Scientists and staff from the Dutch National Museum of Antiquities were amazed by what they discovered after examining a mummified crocodile from ancient Egypt. The 3-meter-long (approx. 9.8-foot) mummified crocodile was examined with a modern 3D CT scanner.
Whilst it had been examined previously in 1996 with a CT scanner, the one crocodile was actually revealed to be two crocodiles bound together.
The 3D CT scan results in 2016 revealed that apart from the two crocodiles previously spotted inside the wrappings, the mummy also contained 47 individually wrapped baby crocodiles.

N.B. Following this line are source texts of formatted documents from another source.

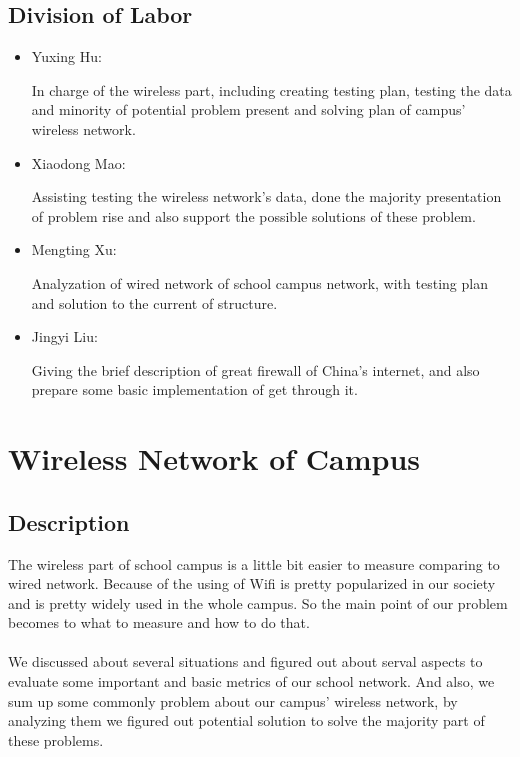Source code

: \documentclass[paper=a4, fontsize=11pt]{scrartcl}
\numberwithin{equation}{section}
\numberwithin{figure}{section}
\numberwithin{table}{section}
\begin{document}
\subsection{Division of Labor}
\begin{itemize}
\item Yuxing Hu: 
\par In charge of the wireless part, including creating testing plan, testing the data and minority of potential problem present and solving plan of campus' wireless network.
\item Xiaodong Mao: 
\par Assisting testing the wireless network's data, done the majority presentation of problem rise and also support the possible solutions of these problem.
\item Mengting Xu: 
\par Analyzation of wired network of school campus network, with testing plan and solution to the current of structure.
\item Jingyi Liu: 
\par Giving the brief description of great firewall of China's internet, and also prepare some basic implementation of get through it.
\end{itemize}
\section{Wireless Network of Campus}
\subsection{Description}
The wireless part of school campus is a little bit easier to measure comparing to wired network. Because of the using of Wifi is pretty popularized in our society and is pretty widely used in the whole campus. So the main point of our problem becomes to what to measure and how to do that. 
\paragraph{}
We discussed about several situations and figured out about serval aspects to evaluate some important and basic metrics of our school network. And also, we sum up some commonly problem about our campus' wireless network, by analyzing them we figured out potential solution to solve the majority part of these problems.
\end{document}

The discovery of the baby crocodiles provided researchers with new insight into the methods of crocodile mummification. The scans also revealed amulets arranged inside the linen wrappings. This helped researchers gain a better understanding and perception of their physical features, ages, and the whole embalming process.
Visitors to the museum are able to witness a virtual autopsy on the crocodiles’ mummy.
“…we weren’t really expecting any new discoveries. After all, the mummy had already been scanned. It was a big surprise that so many baby crocodiles could be detected with high-tech 3D scans and this interactive visualization,” read a press release from the museum’s curator.
Egyptologists who work at the museum state the reason the crocodiles were mummified together was to honor the god of the Nile, Sobek. Apparently, if there wasn’t a big enough crocodile available, they’d embalm two together.
The Kom Ombo temple was the largest center for worshiping Sobek during the Ptolemaic and Roman eras. According to Tour Egypt, the ancient Egyptians would keep crocodiles in pools and temples. They would adorn the crocodiles with jewels in honor of the god Sobek.
Sobek is depicted as a crocodile-headed god. He was adorned in a plumed headdress with a horned sun disk or the Atef crown, associating him with Amon-Ra, the chief deity of ancient Egypt. The Egyptians mummified both infant and adult crocodiles, and even entombed crocodile eggs and fetuses with the dead in order to obtain the protection of Sobek in the afterlife.
As per a report published by Haaretz, an Israeli newspaper, in November 2018, mummified beetles, crocodiles, cats, and other sacred animals were discovered in the past six months on the edge of the pyramid complex dedicated to King Userkaf at the necropolis of Saqqara, south of Cairo.
There are many secrets from ancient Egypt we’re still coming to understand. We’ll keep our eyes open for more interesting finds relating to ancient Egypt.
But this wasn’t the first time such sightings have occurred.
According to BBC, scientists at the British Museum in 2015 discovered that a big mummified crocodile had 20 offspring attached to its back. This discovery was also made using a CT scan, which had to be done in 80-centimeter sections as the mummy was really large. It was also revealed that the last meal it might have eaten was a cow as cattle bones were discovered inside its stomach.